> **What is being asked**
Would you show every line from the records that holds "colin"?

> **Data for this exercise**
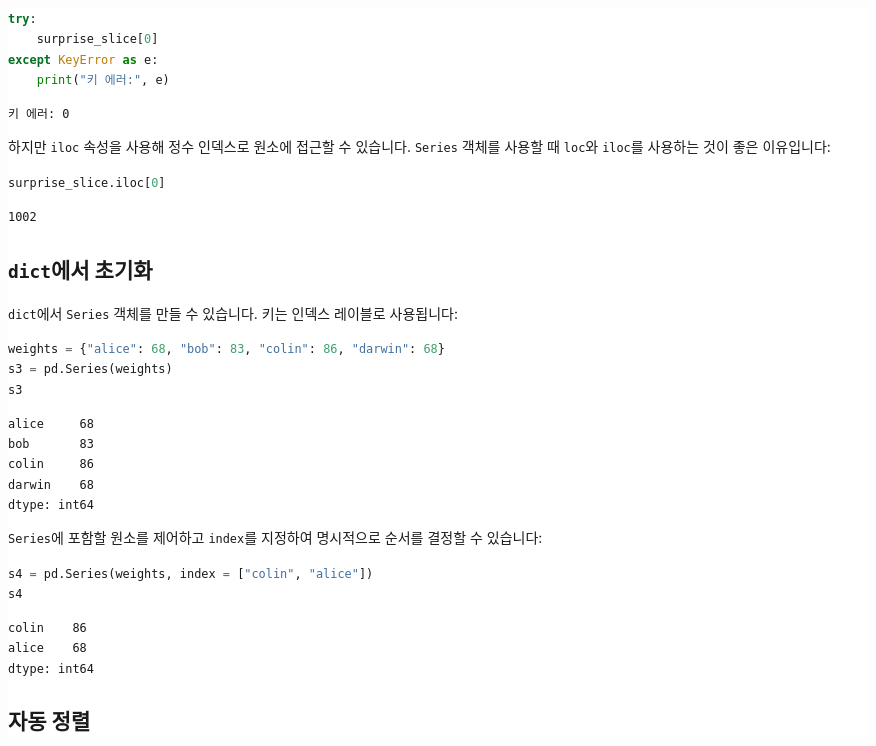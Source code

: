 
```python
try:
    surprise_slice[0]
except KeyError as e:
    print("키 에러:", e)
```

    키 에러: 0
    

하지만 `iloc` 속성을 사용해 정수 인덱스로 원소에 접근할 수 있습니다. `Series` 객체를 사용할 때 `loc`와 `iloc`를 사용하는 것이 좋은 이유입니다:


```python
surprise_slice.iloc[0]
```




    1002



## `dict`에서 초기화

`dict`에서 `Series` 객체를 만들 수 있습니다. 키는 인덱스 레이블로 사용됩니다:


```python
weights = {"alice": 68, "bob": 83, "colin": 86, "darwin": 68}
s3 = pd.Series(weights)
s3
```




    alice     68
    bob       83
    colin     86
    darwin    68
    dtype: int64



`Series`에 포함할 원소를 제어하고 `index`를 지정하여 명시적으로 순서를 결정할 수 있습니다:


```python
s4 = pd.Series(weights, index = ["colin", "alice"])
s4
```




    colin    86
    alice    68
    dtype: int64



## 자동 정렬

> **Written solution**
weights = {"alice": 68, "bob": 83, "colin": 86, "darwin": 68}
    colin     86
s4 = pd.Series(weights, index = ["colin", "alice"])
    colin    86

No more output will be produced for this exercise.